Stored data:
____________
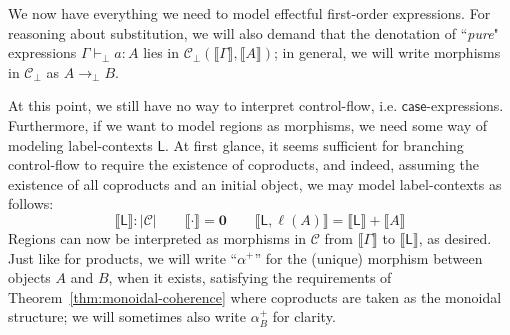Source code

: \documentclass[acmsmall,screen,review]{acmart}
\newcommand{\mc}[1]{\ensuremath{\mathcal{#1}}}
\newcommand{\mb}[1]{\ensuremath{\mathbf{#1}}}
\newcommand{\ms}[1]{\ensuremath{\mathsf{#1}}}
\newcommand{\lhyp}[2]{#1(#2)}
\newcommand{\hasty}[4]{#1 \vdash_{#2} #3: {#4}}
\newcommand{\dnt}[1]{\llbracket{#1}\rrbracket}
\begin{document}
We now have everything we need to model effectful first-order expressions. For reasoning about
substitution, we will also demand that the denotation of ``\emph{pure}" expressions
$\hasty{\Gamma}{\bot}{a}{A}$ lies in $\mc{C}_\bot(\dnt{\Gamma}, \dnt{A})$; in general, we will write
morphisms in $\mc{C}_\bot$ as $A \to_\bot B$.

At this point, we still have no way to interpret control-flow, i.e. $\ms{case}$-expressions.
Furthermore, if we want to model regions as morphisms, we need some way of modeling label-contexts
$\ms{L}$. At first glance, it seems sufficient for branching control-flow to require the existence
of coproducts, and indeed, assuming the existence of all coproducts and an initial object, we may
model label-contexts as follows:
$$
\boxed{\dnt{\ms{L}} : |\mc{C}|} \qquad 
  \dnt{\cdot} = \mb{0} \qquad \dnt{\ms{L}, \lhyp{\ell}{A}} = \dnt{\ms{L}} + \dnt{A}
$$
Regions can now be interpreted as morphisms in $\mc{C}$ from $\dnt{\Gamma}$ to $\dnt{\ms{L}}$, as
desired. Just like for products, we will write ``$\alpha^+$'' for the (unique) morphism between
objects $A$ and $B$, when it exists, satisfying the requirements of
Theorem~\ref{thm:monoidal-coherence} where coproducts are taken as the monoidal structure; we will
sometimes also write $\alpha^+_B$ for clarity.
\end{document}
____________
* **WORK REQUEST**: Only the lines from the start of the records through the line containing "structure; we will" should be repeated, word for word, with the pictures left out.

* **OUTPUT FOR THIS EXERCISE**:
Source code

: \documentclass[acmsmall,screen,review]{acmart}
\newcommand{\mc}[1]{\ensuremath{\mathcal{#1}}}
\newcommand{\mb}[1]{\ensuremath{\mathbf{#1}}}
\newcommand{\ms}[1]{\ensuremath{\mathsf{#1}}}
\newcommand{\lhyp}[2]{#1(#2)}
\newcommand{\hasty}[4]{#1 \vdash_{#2} #3: {#4}}
\newcommand{\dnt}[1]{\llbracket{#1}\rrbracket}
\begin{document}
We now have everything we need to model effectful first-order expressions. For reasoning about
substitution, we will also demand that the denotation of ``\emph{pure}" expressions
$\hasty{\Gamma}{\bot}{a}{A}$ lies in $\mc{C}_\bot(\dnt{\Gamma}, \dnt{A})$; in general, we will write
morphisms in $\mc{C}_\bot$ as $A \to_\bot B$.

At this point, we still have no way to interpret control-flow, i.e. $\ms{case}$-expressions.
Furthermore, if we want to model regions as morphisms, we need some way of modeling label-contexts
$\ms{L}$. At first glance, it seems sufficient for branching control-flow to require the existence
of coproducts, and indeed, assuming the existence of all coproducts and an initial object, we may
model label-contexts as follows:
$$
\boxed{\dnt{\ms{L}} : |\mc{C}|} \qquad 
  \dnt{\cdot} = \mb{0} \qquad \dnt{\ms{L}, \lhyp{\ell}{A}} = \dnt{\ms{L}} + \dnt{A}
$$
Regions can now be interpreted as morphisms in $\mc{C}$ from $\dnt{\Gamma}$ to $\dnt{\ms{L}}$, as
desired. Just like for products, we will write ``$\alpha^+$'' for the (unique) morphism between
objects $A$ and $B$, when it exists, satisfying the requirements of
Theorem~\ref{thm:monoidal-coherence} where coproducts are taken as the monoidal structure; we will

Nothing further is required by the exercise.